Gli “esorcismi” di don Michele Barone: il vescovo Spinillo interrogato dai magistrati

di Nicola Rosselli

Cinque ore. Tanto è durato l’interrogatorio, nella mattinata di martedì, del vescovo di Aversa Angelo Spinillo davanti ai pm della procura di Santa Maria Capua Vetere che, coordinati dal procuratore capo Maria Antonietta Troncone, si occupano della vicenda di don Michele Barone, tra presunti esorcismi e violenze. Il pastore normanno è giunto a Palazzo di Giustizia accompagnato dall’avvocato Alfonso Quarto, una presenza non necessaria tenuto conto che Spinillo non è indagato, ma è stato ascoltato a “sommarie informazioni testimoniali”. Cinque ore, dicevamo, che sono servite ai magistrati sammaritani per cercare di capire qualcosa in più sullo scandalo (che si ingrossa ogni giorno di più con nuove rivelazioni) e quale sia stato il ruolo dello stesso Spinillo, considerato che don Michele lo ha tirato in ballo affermando di averlo sempre informato.

Al momento, il sacerdote rimane in carcere (respinta la richiesta di concessione dei domiciliari) con l’accusa di avere spacciato per riti esorcisti abusi e maltrattamenti ai danni di tre ragazze, tra le quali una 14enne. Revoca, invece, dei domiciliari per i genitori della ragazza, disponendo però il divieto di avvicinamento alla figlia e la sospensione della potestà genitoriale. Tutti gli indagati, incluso il poliziotto Luigi Schettino, hanno presentato istanza al Tribunale del Riesame e si professano innocenti. Spinillo sarebbe stato sentito anche sulle presunte pressioni esercitate nei confronti della sorella della vittima e finalizzate a farle ritirare la denuncia contro don Barone oltre che per verificare, come già detto, le dichiarazioni di quest’ultimo che, nel corso dell’interrogatorio di garanzia, ha dichiarato che quelli che praticava a Casapesenna erano solo “riti di purificazione” e non esorcismi e che “il vescovo Spinillo ne era al corrente” in quanto “veniva relazionato da me di volta in volta e poi approvava.

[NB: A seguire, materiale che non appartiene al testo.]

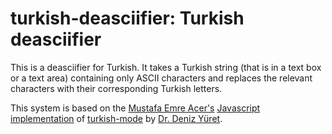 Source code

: # turkish-deasciifier: Turkish deasciifier

This is a deasciifier for Turkish. It takes a Turkish string (that is in a text
box or a text area) containing only ASCII characters and replaces the relevant
characters with their corresponding Turkish letters.

This system is based on the [Mustafa Emre Acer's](http://www.mustafaacer.com)
[Javascript implementation](http://turkce-karakter.appspot.com/) of
[turkish-mode](http://github.com/emres/turkish-mode) by [Dr. Deniz
Yüret](http://denizyuret.blogspot.com).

Proprio per quanto riguarda le pressioni per il ritiro della denunzia c’è da verificare il significato del colloquio tra lo stesso Spinillo e la sorella della ragazzina, colloquio immortalato in un video trasmesso anche dal programma televisivo Le Iene, finito nei documenti dell’inchiesta. Per Spinillo il “lasciar correre” non era un invito alla sorella a ritirare la denuncia contro don Michele, ma era riferito ai dissidi familiari proprio sulle cure da fornire alla piccola in questione.

Per quanto riguarda il suo conoscere quanto don Michele attuava nella sua attività sacerdotale, il vescovo ha chiarito che quando attraverso altri fedeli seppe che don Barone si dedicava a tali attività, provvide ad ammonirlo alla presenza di altri quattro sacerdoti.